“A diamond is forever” - Frances Gerety
ggplot(diamonds,aes(x=carat,y=price))+
geom_point(color='blue',fill='blue')+
xlim(0,quantile(diamonds$carat,0.99))+
ylim(0,quantile(diamonds$price,0.99))+
ggtitle('Diamond price vs. carat')
it looks like the price increases kind of exponentially against carat, but it gets diverse when the carat increases.
set.seed(20022012)
diamonds_samp <- diamonds[sample(1:length(diamonds$price),10000),]
ggpairs(diamonds_samp,params = c(shape=I('.'),outlier.shape=I('.')))
We notice the followings:
plot1 <- ggplot(diamonds,aes(x=price))+
geom_histogram(color='blue',fill = 'blue',binwidth=100)+
scale_x_continuous(breaks=seq(300,19000,1000),limit=c(300,19000))+
ggtitle('Price')
plot2 <- ggplot(diamonds,aes(x=price))+
geom_histogram(color='red',fill='red',binwidth=0.01)+
scale_x_log10(breaks=seq(300,19000,1000),limit=c(300,19000))+
ggtitle('Price(log10)')
grid.arrange(plot1,plot2,ncol=2)
It’s obviously that the price histogram is skewed to the left side while the log10(price) tends to bell curve distributed. Also, the two peaks in the log10(price) plot coincides with the 1st and 3rd quantile of price.

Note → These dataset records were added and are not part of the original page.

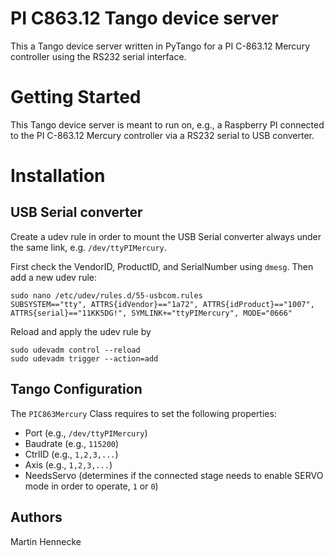 # PI C863.12 Tango device server
This a Tango device server written in PyTango for a PI C-863.12 Mercury controller using the RS232 serial interface.

# Getting Started
This Tango device server is meant to run on, e.g., a Raspberry PI connected to the PI C-863.12 Mercury controller via a RS232 serial to USB converter.

# Installation
## USB Serial converter
Create a udev rule in order to mount the USB Serial converter always under the same link, e.g. ```/dev/ttyPIMercury```.

First check the VendorID, ProductID, and SerialNumber using ```dmesg```. Then add a new udev rule:
```
sudo nano /etc/udev/rules.d/55-usbcom.rules
SUBSYSTEM=="tty", ATTRS{idVendor}=="1a72", ATTRS{idProduct}=="1007", ATTRS{serial}=="11KK5DG!", SYMLINK+="ttyPIMercury", MODE="0666"
```
Reload and apply the udev rule by
```
sudo udevadm control --reload
sudo udevadm trigger --action=add
```

## Tango Configuration
The ```PIC863Mercury``` Class requires to set the following properties:
- Port (e.g., ```/dev/ttyPIMercury```)
- Baudrate (e.g., ```115200```)
- CtrlID (e.g., ```1,2,3,...```)
- Axis (e.g., ```1,2,3,...```)
- NeedsServo (determines if the connected stage needs to enable SERVO mode in order to operate, ```1``` or ```0```)

## Authors
Martin Hennecke
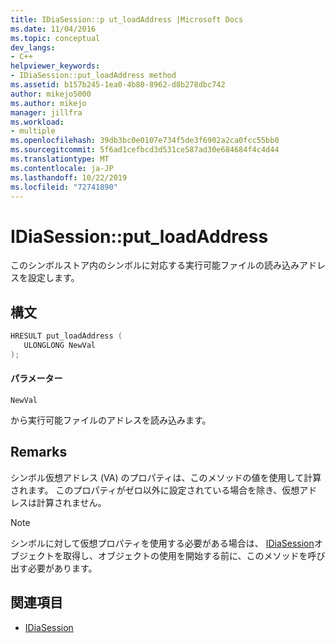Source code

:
 ```yaml
---
title: IDiaSession::p ut_loadAddress |Microsoft Docs
ms.date: 11/04/2016
ms.topic: conceptual
dev_langs:
- C++
helpviewer_keywords:
- IDiaSession::put_loadAddress method
ms.assetid: b157b245-1ea0-4b80-8962-d8b278dbc742
author: mikejo5000
ms.author: mikejo
manager: jillfra
ms.workload:
- multiple
ms.openlocfilehash: 39db3bc0e0107e734f5de3f6902a2ca0fcc55bb0
ms.sourcegitcommit: 5f6ad1cefbcd3d531ce587ad30e684684f4c4d44
ms.translationtype: MT
ms.contentlocale: ja-JP
ms.lasthandoff: 10/22/2019
ms.locfileid: "72741890"
---
```

# <a name="idiasessionput_loadaddress"></a>IDiaSession::put_loadAddress
このシンボルストア内のシンボルに対応する実行可能ファイルの読み込みアドレスを設定します。

## <a name="syntax"></a>構文

```C++
HRESULT put_loadAddress ( 
   ULONGLONG NewVal
);
```

#### <a name="parameters"></a>パラメーター
 `NewVal`

から実行可能ファイルのアドレスを読み込みます。

## <a name="remarks"></a>Remarks
 シンボル仮想アドレス (VA) のプロパティは、このメソッドの値を使用して計算されます。 このプロパティがゼロ以外に設定されている場合を除き、仮想アドレスは計算されません。

> [!NOTE]
> シンボルに対して仮想プロパティを使用する必要がある場合は、 [IDiaSession](../../debugger/debug-interface-access/idiasession.md)オブジェクトを取得し、オブジェクトの使用を開始する前に、このメソッドを呼び出す必要があります。

## <a name="see-also"></a>関連項目
- [IDiaSession](../../debugger/debug-interface-access/idiasession.md)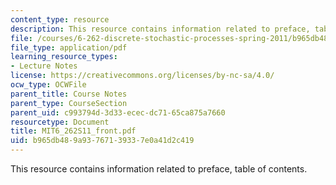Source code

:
 ```yaml
---
content_type: resource
description: This resource contains information related to preface, table of contents.
file: /courses/6-262-discrete-stochastic-processes-spring-2011/b965db489a93767139337e0a41d2c419_MIT6_262S11_front.pdf
file_type: application/pdf
learning_resource_types:
- Lecture Notes
license: https://creativecommons.org/licenses/by-nc-sa/4.0/
ocw_type: OCWFile
parent_title: Course Notes
parent_type: CourseSection
parent_uid: c993794d-3d33-ecec-dc71-65ca875a7660
resourcetype: Document
title: MIT6_262S11_front.pdf
uid: b965db48-9a93-7671-3933-7e0a41d2c419
---
```

This resource contains information related to preface, table of contents.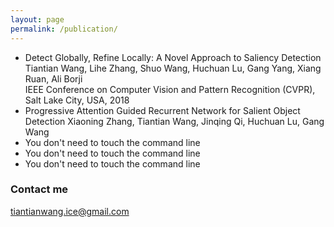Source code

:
 ```yaml
---
layout: page
permalink: /publication/
---
```


- Detect Globally, Refine Locally: A Novel Approach to Saliency Detection
  Tiantian Wang, Lihe Zhang, Shuo Wang, Huchuan Lu, Gang Yang, Xiang Ruan, Ali Borji  
  IEEE Conference on Computer Vision and Pattern Recognition (CVPR), Salt Lake City, USA, 2018 
- Progressive Attention Guided Recurrent Network for Salient Object Detection
  Xiaoning Zhang, Tiantian Wang, Jinqing Qi, Huchuan Lu, Gang Wang
- You don't need to touch the command line
- You don't need to touch the command line
- You don't need to touch the command line

### Contact me

[tiantianwang.ice@gmail.com](mailto:tiantianwang.ice@gmail.com)
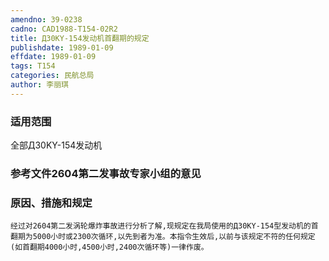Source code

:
 ```yaml
---
amendno: 39-0238  
cadno: CAD1988-T154-02R2  
title: Д30KY-154发动机首翻期的规定  
publishdate: 1989-01-09  
effdate: 1989-01-09  
tags: T154  
categories: 民航总局  
author: 李丽琪  
---
```

  
### 适用范围  
全部Д30KY-154发动机  
  
<!--more-->  
### 参考文件2604第二发事故专家小组的意见  
  
### 原因、措施和规定  
    经过对2604第二发涡轮爆炸事故进行分析了解,现规定在我局使用的Д30KY-154型发动机的首翻期为5000小时或2300次循环,以先到者为准。本指令生效后,以前与该规定不符的任何规定(如首翻期4000小时,4500小时,2400次循环等)一律作废。  
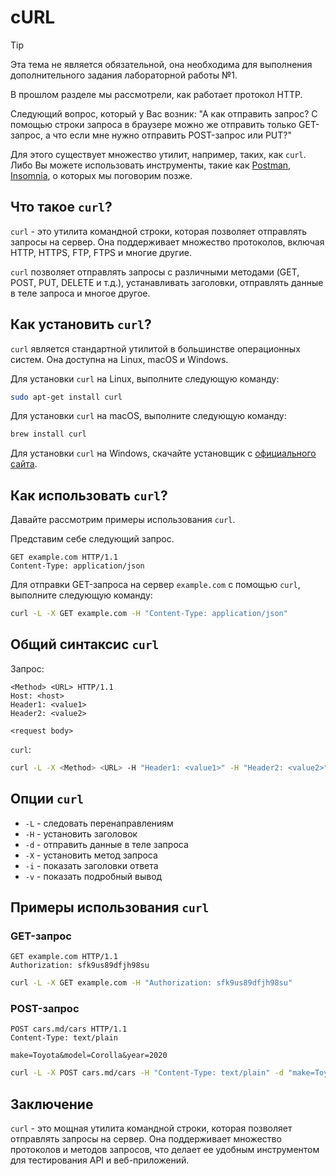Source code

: # cURL

> [!TIP]
> Эта тема не является обязательной, она необходима для выполнения дополнительного задания лабораторной работы №1.

В прошлом разделе мы рассмотрели, как работает протокол HTTP. 

Следующий вопрос, который у Вас возник: "А как отправить запрос? С помощью строки запроса в браузере можно же отправить только GET-запрос, а что если мне нужно отправить POST-запрос или PUT?"

Для этого существует множество утилит, например, таких, как `curl`. Либо Вы можете использовать инструменты, такие как [Postman](https://www.postman.com/), [Insomnia](https://insomnia.rest/download), о которых мы поговорим позже.

## Что такое `curl`?

`curl` - это утилита командной строки, которая позволяет отправлять запросы на сервер. Она поддерживает множество протоколов, включая HTTP, HTTPS, FTP, FTPS и многие другие.

`curl` позволяет отправлять запросы с различными методами (GET, POST, PUT, DELETE и т.д.), устанавливать заголовки, отправлять данные в теле запроса и многое другое.

## Как установить `curl`?

`curl` является стандартной утилитой в большинстве операционных систем. Она доступна на Linux, macOS и Windows.

Для установки `curl` на Linux, выполните следующую команду:

```bash
sudo apt-get install curl
```

Для установки `curl` на macOS, выполните следующую команду:

```bash
brew install curl
```

Для установки `curl` на Windows, скачайте установщик с [официального сайта](https://curl.se/windows/).

## Как использовать `curl`?

Давайте рассмотрим примеры использования `curl`.

Представим себе следующий запрос.

```
GET example.com HTTP/1.1
Content-Type: application/json
```

Для отправки GET-запроса на сервер `example.com` с помощью `curl`, выполните следующую команду:

```bash
curl -L -X GET example.com -H "Content-Type: application/json"
```

## Общий синтаксис `curl`

Запрос: 
```http
<Method> <URL> HTTP/1.1
Host: <host>
Header1: <value1>
Header2: <value2>

<request body>
```

`curl`:
```bash
curl -L -X <Method> <URL> -H "Header1: <value1>" -H "Header2: <value2>" -d "<request body>"
```

## Опции `curl`

- `-L` - следовать перенаправлениям
- `-H` - установить заголовок
- `-d` - отправить данные в теле запроса
- `-X` - установить метод запроса
- `-i` - показать заголовки ответа
- `-v` - показать подробный вывод

## Примеры использования `curl`

### GET-запрос

```http
GET example.com HTTP/1.1
Authorization: sfk9us89dfjh98su
```

```bash
curl -L -X GET example.com -H "Authorization: sfk9us89dfjh98su"
```

### POST-запрос

```http
POST cars.md/cars HTTP/1.1
Content-Type: text/plain

make=Toyota&model=Corolla&year=2020
```

```bash
curl -L -X POST cars.md/cars -H "Content-Type: text/plain" -d "make=Toyota&model=Corolla&year=2020"
```

## Заключение

`curl` - это мощная утилита командной строки, которая позволяет отправлять запросы на сервер. Она поддерживает множество протоколов и методов запросов, что делает ее удобным инструментом для тестирования API и веб-приложений.
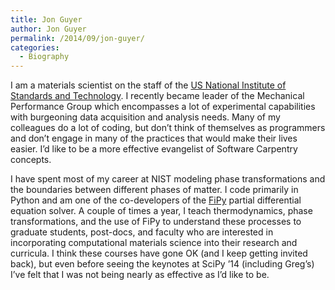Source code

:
 ```yaml
---
title: Jon Guyer
author: Jon Guyer
permalink: /2014/09/jon-guyer/
categories:
  - Biography
---
```

I am a materials scientist on the staff of the [US National Institute of Standards and Technology][1]. I recently became leader of the Mechanical Performance Group which encompasses a lot of experimental capabilities with burgeoning data acquisition and analysis needs. Many of my colleagues do a lot of coding, but don&#8217;t think of themselves as programmers and don&#8217;t engage in many of the practices that would make their lives easier. I&#8217;d like to be a more effective evangelist of Software Carpentry concepts.

I have spent most of my career at NIST modeling phase transformations and the boundaries between different phases of matter. I code primarily in Python and am one of the co-developers of the [FiPy][2] partial differential equation solver. A couple of times a year, I teach thermodynamics, phase transformations, and the use of FiPy to understand these processes to graduate students, post-docs, and faculty who are interested in incorporating computational materials science into their research and curricula. I think these courses have gone OK (and I keep getting invited back), but even before seeing the keynotes at SciPy &#8217;14 (including Greg&#8217;s) I&#8217;ve felt that I was not being nearly as effective as I&#8217;d like to be.

 [1]: http://www.nist.gov
 [2]: http://www.ctcms.nist.gov/fipy "FiPy"
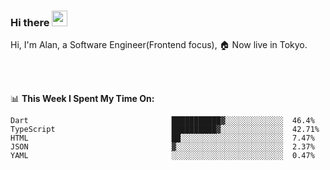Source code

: ### Hi there <img src="https://media.giphy.com/media/hvRJCLFzcasrR4ia7z/giphy.gif" width="25px">

<!-- ![visitors](https://visitor-badge.glitch.me/badge?page_id=dislfyer.dislfyer) -->

Hi, I'm Alan, a Software Engineer(Frontend focus), 🏠 Now live in Tokyo.

<br/>
<br/>

📊 **This Week I Spent My Time On:**


<!--START_SECTION:waka-->

```text
Dart                                ███████████▓░░░░░░░░░░░░░  46.4%
TypeScript                          ██████████▓░░░░░░░░░░░░░░  42.71%
HTML                                ██░░░░░░░░░░░░░░░░░░░░░░░  7.47%
JSON                                ▓░░░░░░░░░░░░░░░░░░░░░░░░  2.37%
YAML                                ░░░░░░░░░░░░░░░░░░░░░░░░░  0.47%
```

<!--END_SECTION:waka-->

<!--
**About Me:**
 -->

### Create a new function to transform the carat variable
cuberoot_trans = function() trans_new('cuberoot',
transform = function(x) x^(1/3),
inverse = function(x) x^3)
### Use the cuberoot_trans function
ggplot(aes(carat, price), data = diamonds) +
geom_point(color='blue',fill='blue',alpha=1/2,size=1,position = 'jitter') +
scale_x_continuous(trans = cuberoot_trans(), limits = c(0.2, 3),
breaks = c(0.2, 0.5, 1, 2, 3)) +
scale_y_continuous(trans = log10_trans(), limits = c(350, 15000),
breaks = c(350, 1000, 5000, 10000, 15000)) +
ggtitle('Price (log10) by Cube-Root of Carat')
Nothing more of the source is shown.